1.9.3-p448 :001 > h = Hash.new {|h,k| h[k] = Hash.new(&h.default_proc)}
=> {}
1.9.3-p448 :002 > h[1][2][3][4] = true
=> true
1.9.3-p448 :003 > h
=> {1=>{2=>{3=>{4=>true}}}}

Jesus.

Great!

h = Hash.new {|h,k| h[k] = Hash.new(&h.default_proc)}

To understand, I’ve had to put a (unecessary) parenthesis.

h = Hash.new {|h,k| h[k] = Hash.new(&(h.default_proc))}

They are the same, aren’t they?

It passes the default_proc of h as a block (&) creating the recursion.

I haven’t seen this form before!

Congratulations.

Abinoam Jr.

On Tue, Dec 10, 2013 at 7:07 AM, Jess Gabriel y Galn

Selvag R. wrote in post #1130218:

#!/usr/bin/ruby
#hash_of_hash.rb

list={“app1”=>101,“app2”=>104,“app3”=>109,“app4”=>123}

h=Hash.new{ |h,id| h[id]=Hash.new{ |h,dt| h[dt]={} }}
h[“company”][“products”]=list
puts h

edit this code if you’ve much easier format than this one.

output should be same.

require ‘xkeys’

list={“app1”=>101,“app2”=>104,“app3”=>109,“app4”=>123}

h = {}.extend XKeys::Hash # or ::Auto for arrays on integer keys
h[“company”, “products”] # Note: nil, not {}!

or maybe you prefer:

h[“company”, “products”, :raise => true] # KeyError!

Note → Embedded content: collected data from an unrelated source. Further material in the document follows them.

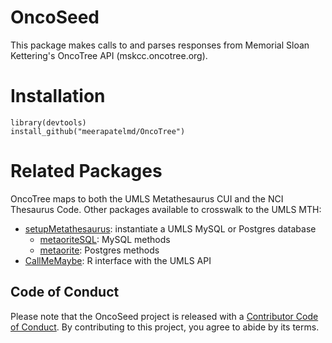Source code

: # OncoSeed 

This package makes calls to and parses responses from Memorial Sloan Kettering's OncoTree API (mskcc.oncotree.org).   


# Installation  

```  
library(devtools)  
install_github("meerapatelmd/OncoTree")  
```  

# Related Packages  

OncoTree maps to both the UMLS Metathesaurus CUI and the NCI Thesaurus Code. Other packages available to crosswalk to the UMLS MTH:  
* [setupMetathesaurus](https://github.com/meerapatelmd/setupMetathesaurus): instantiate a UMLS MySQL or Postgres database    
    - [metaoriteSQL](https://github.com/meerapatelmd/metaoriteSQL): MySQL methods   
    - [metaorite](https://github.com/meerapatelmd/metaorite): Postgres methods   
* [CallMeMaybe](https://github.com/meerapatelmd/CallMeMaybe): R interface with the UMLS API   

## Code of Conduct
  
  Please note that the OncoSeed project is released with a [Contributor Code of Conduct](https://contributor-covenant.org/version/2/0/CODE_OF_CONDUCT.html). By contributing to this project, you agree to abide by its terms.

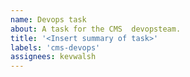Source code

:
 ```yaml
---
name: Devops task
about: A task for the CMS  devopsteam.
title: '<Insert summary of task>'
labels: 'cms-devops'
assignees: kevwalsh
---
```


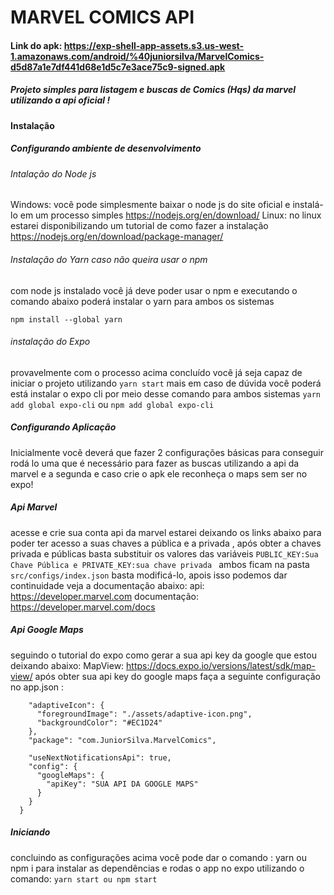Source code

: # MARVEL COMICS API  
#### Link do apk: https://exp-shell-app-assets.s3.us-west-1.amazonaws.com/android/%40juniorsilva/MarvelComics-d5d87a1e7df441d68e1d5c7e3ace75c9-signed.apk

##### Projeto simples para listagem e buscas de Comics (Hqs) da marvel utilizando a api oficial !

#### Instalação 
##### Configurando ambiente de desenvolvimento
###### Intalação do Node js
Windows: você pode simplesmente baixar o node js do site oficial e instalá-lo em um processo simples https://nodejs.org/en/download/ 
Linux: no linux estarei disponibilizando um tutorial de como fazer a instalação https://nodejs.org/en/download/package-manager/
###### Instalação do Yarn caso não queira usar o npm
com node js instalado você já deve poder usar o npm e executando o comando abaixo poderá instalar o yarn para ambos os sistemas

```npm install --global yarn```

###### instalação do Expo 
provavelmente com o processo acima concluído você já seja capaz de iniciar o projeto utilizando ```yarn start``` mais em caso de dúvida
você poderá está instalar o expo cli por meio desse comando para ambos sistemas ```yarn add global expo-cli``` ou ```npm add global expo-cli```



##### Configurando Aplicação
Inicialmente você deverá que fazer 2 configurações básicas para conseguir rodá lo uma que é necessário para fazer as buscas
utilizando a api da marvel e a segunda e caso crie o apk ele reconheça o maps sem ser no expo!

##### Api Marvel

acesse e crie sua conta api da marvel estarei deixando os links abaixo para poder ter acesso a suas chaves 
a pública e a privada , após obter a chaves privada e públicas basta substituir os valores das variáveis 
```PUBLIC_KEY:Sua Chave Pública e PRIVATE_KEY:sua chave privada ```
ambos ficam na pasta ```src/configs/index.json``` basta modificá-lo, apois isso podemos dar continuidade veja a documentação abaixo:
api: https://developer.marvel.com
documentação: https://developer.marvel.com/docs


##### Api Google Maps

seguindo o tutorial do expo como gerar a sua api key da google que estou deixando abaixo:
MapView: https://docs.expo.io/versions/latest/sdk/map-view/
após obter sua api key do google maps faça a seguinte configuração 
no app.json :
  ```"android": {
      "adaptiveIcon": {
        "foregroundImage": "./assets/adaptive-icon.png",
        "backgroundColor": "#EC1D24"
      },
      "package": "com.JuniorSilva.MarvelComics",

      "useNextNotificationsApi": true,
      "config": {
        "googleMaps": {
          "apiKey": "SUA API DA GOOGLE MAPS"
        }
      }
    }
```



##### Iniciando
concluindo as configurações acima você pode dar o comando :
yarn ou npm i para instalar as dependências e rodas o app no expo utilizando o comando:
```yarn start ou npm start```

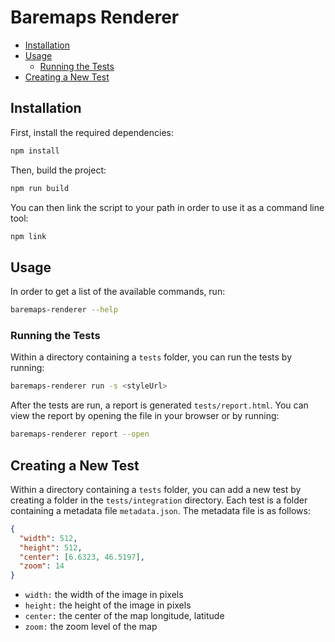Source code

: <!--
Licensed to the Apache Software Foundation (ASF) under one or more
contributor license agreements.  See the NOTICE file distributed with
this work for additional information regarding copyright ownership.
The ASF licenses this file to you under the Apache License, Version 2.0
(the "License"); you may not use this file except in compliance with
the License.  You may obtain a copy of the License at

http://www.apache.org/licenses/LICENSE-2.0

Unless required by applicable law or agreed to in writing, software
distributed under the License is distributed on an "AS IS" BASIS,
WITHOUT WARRANTIES OR CONDITIONS OF ANY KIND, either express or implied.
See the License for the specific language governing permissions and
limitations under the License.
-->

<h1>Baremaps Renderer</h1>

- [Installation](#installation)
- [Usage](#usage)
  - [Running the Tests](#running-the-tests)
- [Creating a New Test](#creating-a-new-test)

## Installation

First, install the required dependencies:

```bash
npm install
```

Then, build the project:

```bash
npm run build
```

You can then link the script to your path in order to use it as a command line tool:

```bash
npm link
```

## Usage

In order to get a list of the available commands, run:

```bash
baremaps-renderer --help
```

### Running the Tests

Within a directory containing a `tests` folder, you can run the tests by running:

```bash
baremaps-renderer run -s <styleUrl>
```

After the tests are run, a report is generated `tests/report.html`. You can view the report by opening the file in your browser or by running:

```bash
baremaps-renderer report --open
```

## Creating a New Test

Within a directory containing a `tests` folder, you can add a new test by creating a folder in the `tests/integration` directory. Each test is a folder containing a metadata file `metadata.json`. The metadata file is as follows:

```json
{
  "width": 512,
  "height": 512,
  "center": [6.6323, 46.5197],
  "zoom": 14
}
```

- `width:` the width of the image in pixels
- `height:` the height of the image in pixels
- `center:` the center of the map longitude, latitude
- `zoom:` the zoom level of the map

h[“company”, “products”, :else => :not_populated]

h[“company”, “products”] = list

Ruby is very elegant. [] and []= are just method calls with a slightly
different calling syntax, so you can do some very powerful things
(including auto-vivification on write, contextual defaults, etc.).